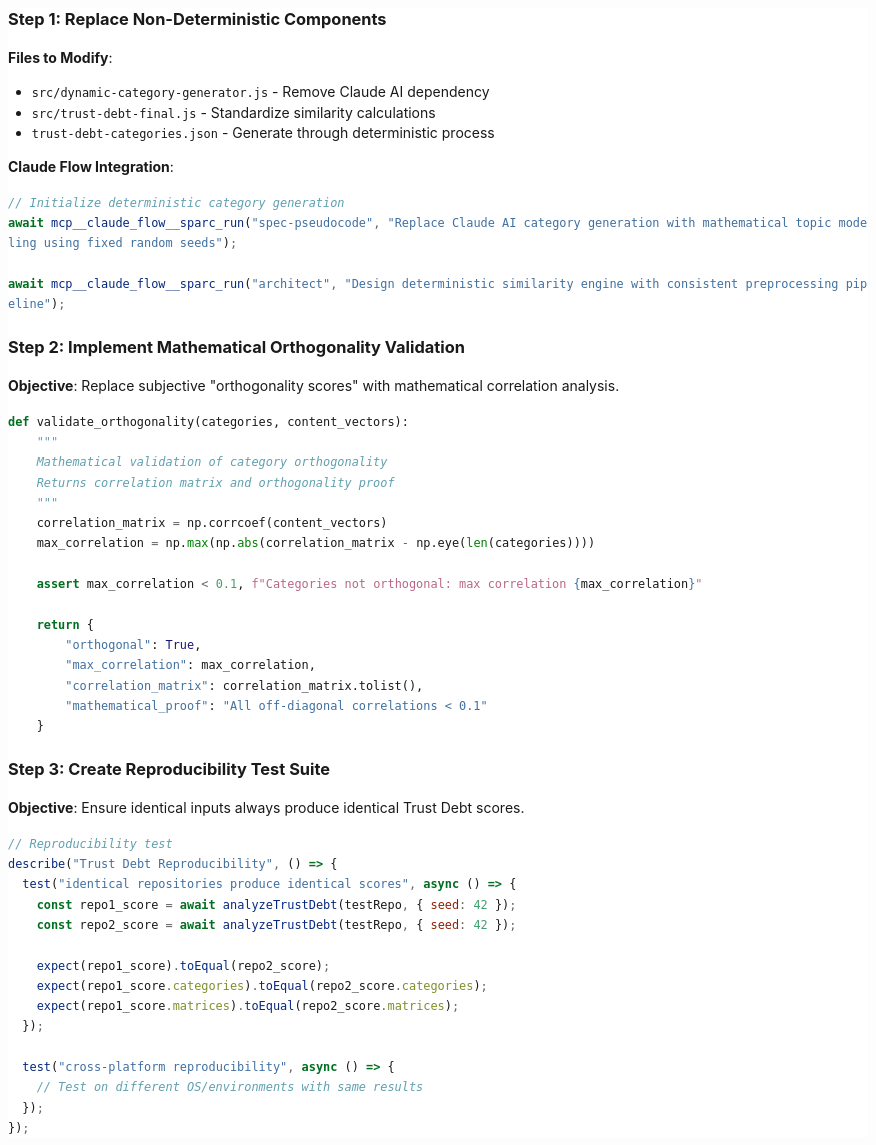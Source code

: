 ### Step 1: Replace Non-Deterministic Components

**Files to Modify**:
- `src/dynamic-category-generator.js` - Remove Claude AI dependency
- `src/trust-debt-final.js` - Standardize similarity calculations
- `trust-debt-categories.json` - Generate through deterministic process

**Claude Flow Integration**:
```javascript
// Initialize deterministic category generation
await mcp__claude_flow__sparc_run("spec-pseudocode", "Replace Claude AI category generation with mathematical topic modeling using fixed random seeds");

await mcp__claude_flow__sparc_run("architect", "Design deterministic similarity engine with consistent preprocessing pipeline");
```

### Step 2: Implement Mathematical Orthogonality Validation

**Objective**: Replace subjective "orthogonality scores" with mathematical correlation analysis.

```python
def validate_orthogonality(categories, content_vectors):
    """
    Mathematical validation of category orthogonality
    Returns correlation matrix and orthogonality proof
    """
    correlation_matrix = np.corrcoef(content_vectors)
    max_correlation = np.max(np.abs(correlation_matrix - np.eye(len(categories))))
    
    assert max_correlation < 0.1, f"Categories not orthogonal: max correlation {max_correlation}"
    
    return {
        "orthogonal": True,
        "max_correlation": max_correlation,
        "correlation_matrix": correlation_matrix.tolist(),
        "mathematical_proof": "All off-diagonal correlations < 0.1"
    }
```

### Step 3: Create Reproducibility Test Suite

**Objective**: Ensure identical inputs always produce identical Trust Debt scores.

```javascript
// Reproducibility test
describe("Trust Debt Reproducibility", () => {
  test("identical repositories produce identical scores", async () => {
    const repo1_score = await analyzeTrustDebt(testRepo, { seed: 42 });
    const repo2_score = await analyzeTrustDebt(testRepo, { seed: 42 });
    
    expect(repo1_score).toEqual(repo2_score);
    expect(repo1_score.categories).toEqual(repo2_score.categories);
    expect(repo1_score.matrices).toEqual(repo2_score.matrices);
  });
  
  test("cross-platform reproducibility", async () => {
    // Test on different OS/environments with same results
  });
});
```
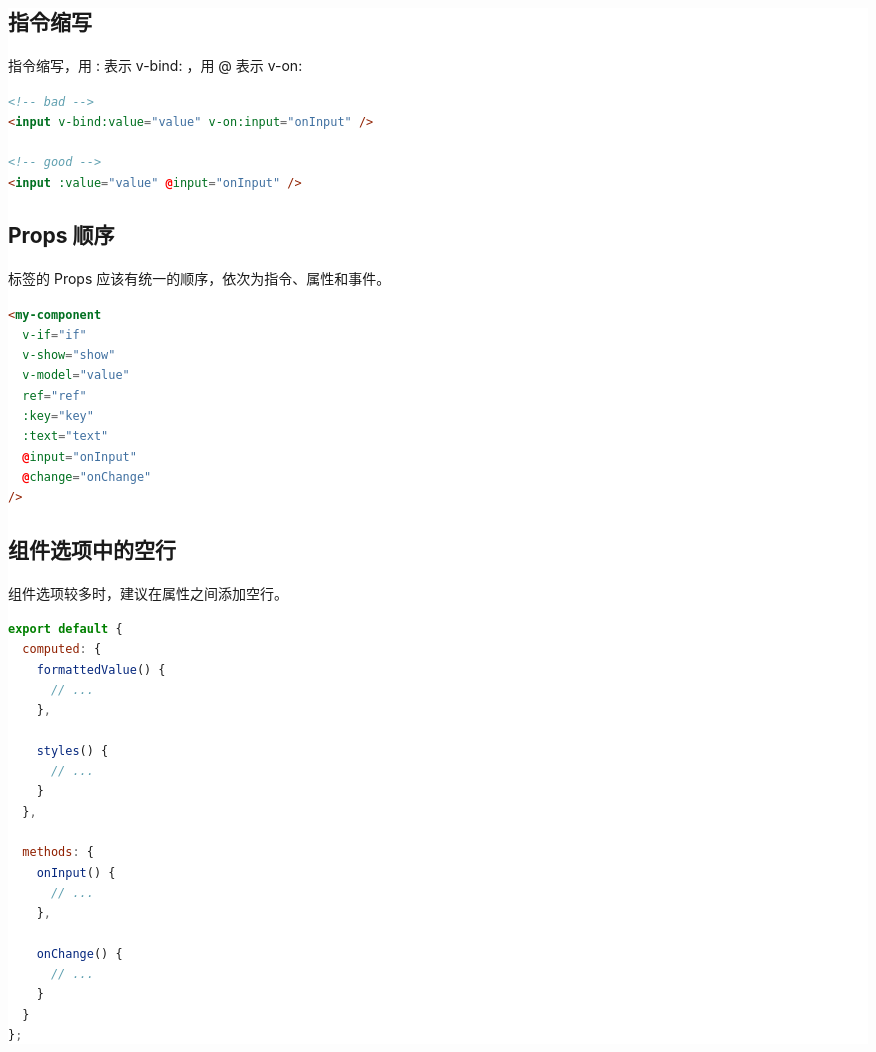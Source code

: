 ## 指令缩写

指令缩写，用 : 表示 v-bind: ，用 @ 表示 v-on:

```html
<!-- bad -->
<input v-bind:value="value" v-on:input="onInput" />

<!-- good -->
<input :value="value" @input="onInput" />
```

## Props 顺序

标签的 Props 应该有统一的顺序，依次为指令、属性和事件。

```html
<my-component
  v-if="if"
  v-show="show"
  v-model="value"
  ref="ref"
  :key="key"
  :text="text"
  @input="onInput"
  @change="onChange"
/>
```

## 组件选项中的空行

组件选项较多时，建议在属性之间添加空行。

```js
export default {
  computed: {
    formattedValue() {
      // ...
    },

    styles() {
      // ...
    }
  },

  methods: {
    onInput() {
      // ...
    },

    onChange() {
      // ...
    }
  }
};
```
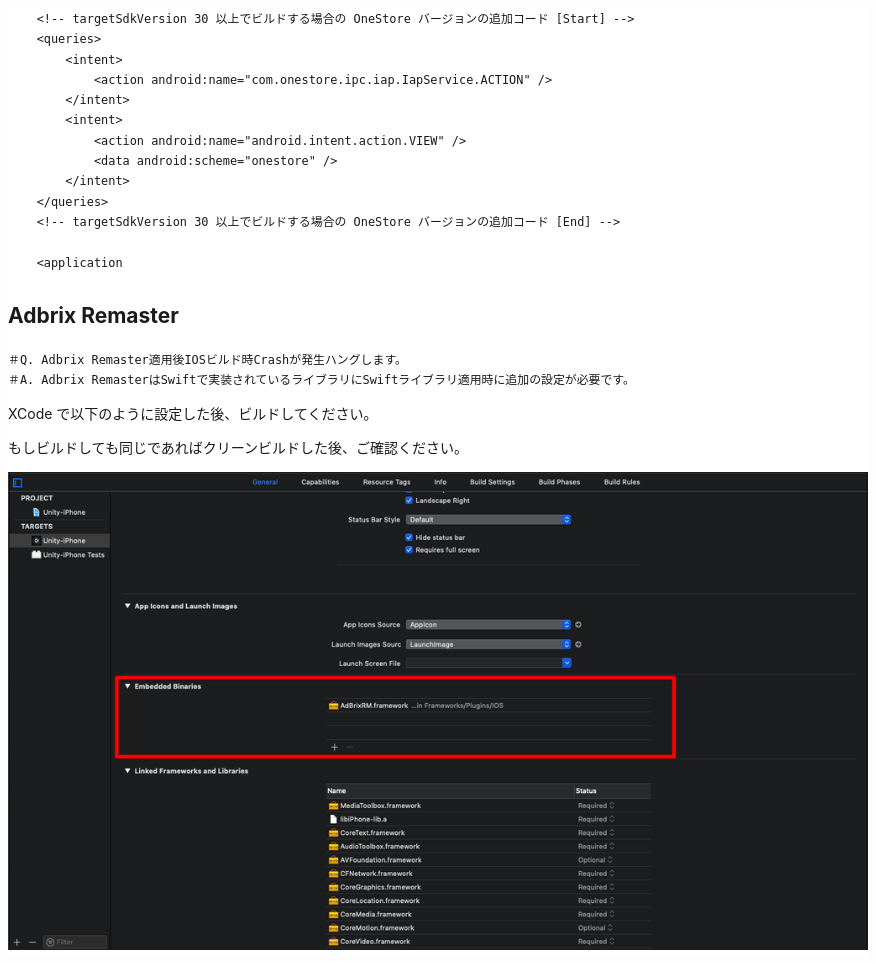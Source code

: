         <!-- targetSdkVersion 30 以上でビルドする場合の OneStore バージョンの追加コード [Start] -->
        <queries>
            <intent>
                <action android:name="com.onestore.ipc.iap.IapService.ACTION" />
            </intent>
            <intent>
                <action android:name="android.intent.action.VIEW" />
                <data android:scheme="onestore" />
            </intent>
        </queries>
        <!-- targetSdkVersion 30 以上でビルドする場合の OneStore バージョンの追加コード [End] -->
        
        <application


## Adbrix Remaster

    ＃Q. Adbrix Remaster適用後IOSビルド時Crashが発生ハングします。
    ＃A. Adbrix RemasterはSwiftで実装されているライブラリにSwiftライブラリ適用時に追加の設定が必要です。

XCode で以下のように設定した後、ビルドしてください。

もしビルドしても同じであればクリーンビルドした後、ご確認ください。

![gamepot_faq_29](./images/gamepot_faq_29.png)
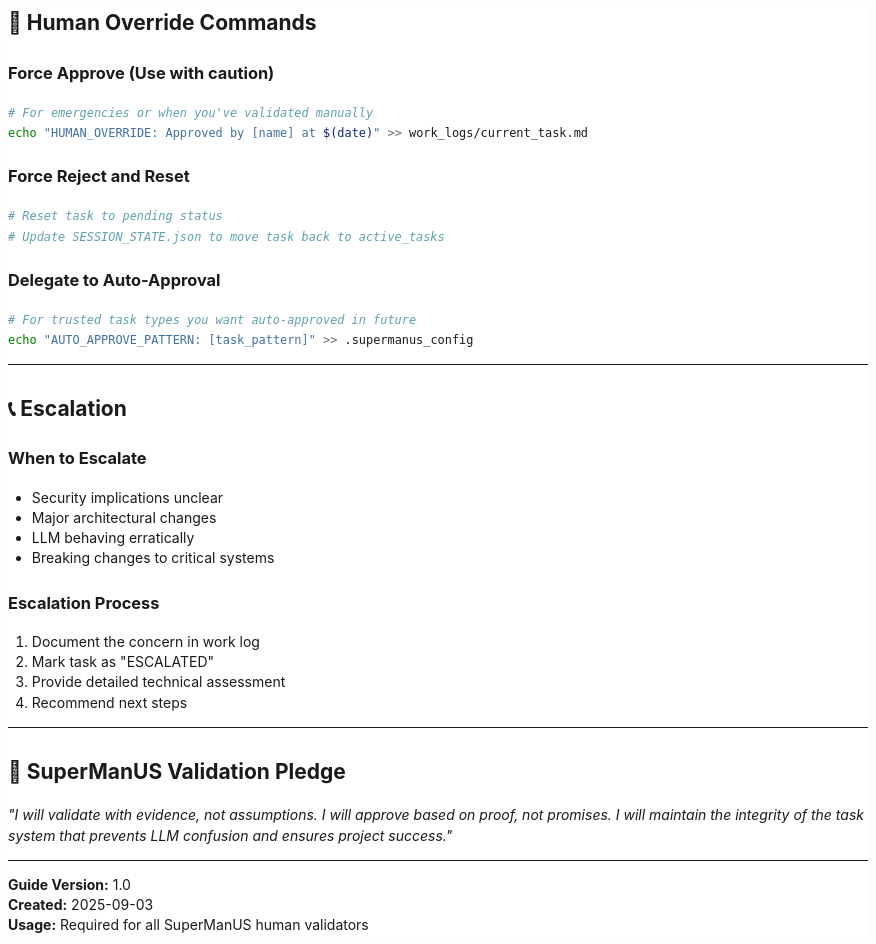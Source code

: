 
## 🔧 **Human Override Commands**

### **Force Approve** (Use with caution)
```bash
# For emergencies or when you've validated manually
echo "HUMAN_OVERRIDE: Approved by [name] at $(date)" >> work_logs/current_task.md
```

### **Force Reject and Reset**
```bash
# Reset task to pending status
# Update SESSION_STATE.json to move task back to active_tasks
```

### **Delegate to Auto-Approval**
```bash
# For trusted task types you want auto-approved in future
echo "AUTO_APPROVE_PATTERN: [task_pattern]" >> .supermanus_config
```

---

## 📞 **Escalation**

### **When to Escalate**
- Security implications unclear
- Major architectural changes
- LLM behaving erratically
- Breaking changes to critical systems

### **Escalation Process**
1. Document the concern in work log
2. Mark task as "ESCALATED" 
3. Provide detailed technical assessment
4. Recommend next steps

---

## 🦸 **SuperManUS Validation Pledge**

*"I will validate with evidence, not assumptions. I will approve based on proof, not promises. I will maintain the integrity of the task system that prevents LLM confusion and ensures project success."*

---

**Guide Version:** 1.0  
**Created:** 2025-09-03  
**Usage:** Required for all SuperManUS human validators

☆ ☆ ☆ ☆

- [Brief]
Copy out each line from the preceding entries that mentions the word "changes".

- [Response to this exercise]
- Major architectural changes
- Breaking changes to critical systems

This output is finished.